Supplied data Start Marker

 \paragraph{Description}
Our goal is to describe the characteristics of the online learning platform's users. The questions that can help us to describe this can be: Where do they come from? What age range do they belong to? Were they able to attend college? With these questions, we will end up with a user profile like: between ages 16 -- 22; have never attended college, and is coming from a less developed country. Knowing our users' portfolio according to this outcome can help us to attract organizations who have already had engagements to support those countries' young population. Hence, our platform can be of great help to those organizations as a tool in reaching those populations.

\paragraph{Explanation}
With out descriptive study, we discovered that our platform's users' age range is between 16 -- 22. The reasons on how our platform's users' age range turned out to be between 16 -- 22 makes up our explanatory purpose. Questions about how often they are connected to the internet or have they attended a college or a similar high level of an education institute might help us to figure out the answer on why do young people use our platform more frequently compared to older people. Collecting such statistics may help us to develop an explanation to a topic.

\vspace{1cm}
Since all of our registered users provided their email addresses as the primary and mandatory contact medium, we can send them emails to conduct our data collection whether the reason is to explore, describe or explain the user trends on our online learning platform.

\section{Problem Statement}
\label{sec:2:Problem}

Supplied data End Marker

> Try it
Your job is to print all of the material again, word for word.

> Reply
 \paragraph{Description}
Our goal is to describe the characteristics of the online learning platform's users. The questions that can help us to describe this can be: Where do they come from? What age range do they belong to? Were they able to attend college? With these questions, we will end up with a user profile like: between ages 16 -- 22; have never attended college, and is coming from a less developed country. Knowing our users' portfolio according to this outcome can help us to attract organizations who have already had engagements to support those countries' young population. Hence, our platform can be of great help to those organizations as a tool in reaching those populations.

\paragraph{Explanation}
With out descriptive study, we discovered that our platform's users' age range is between 16 -- 22. The reasons on how our platform's users' age range turned out to be between 16 -- 22 makes up our explanatory purpose. Questions about how often they are connected to the internet or have they attended a college or a similar high level of an education institute might help us to figure out the answer on why do young people use our platform more frequently compared to older people. Collecting such statistics may help us to develop an explanation to a topic.

\vspace{1cm}
Since all of our registered users provided their email addresses as the primary and mandatory contact medium, we can send them emails to conduct our data collection whether the reason is to explore, describe or explain the user trends on our online learning platform.

\section{Problem Statement}
\label{sec:2:Problem}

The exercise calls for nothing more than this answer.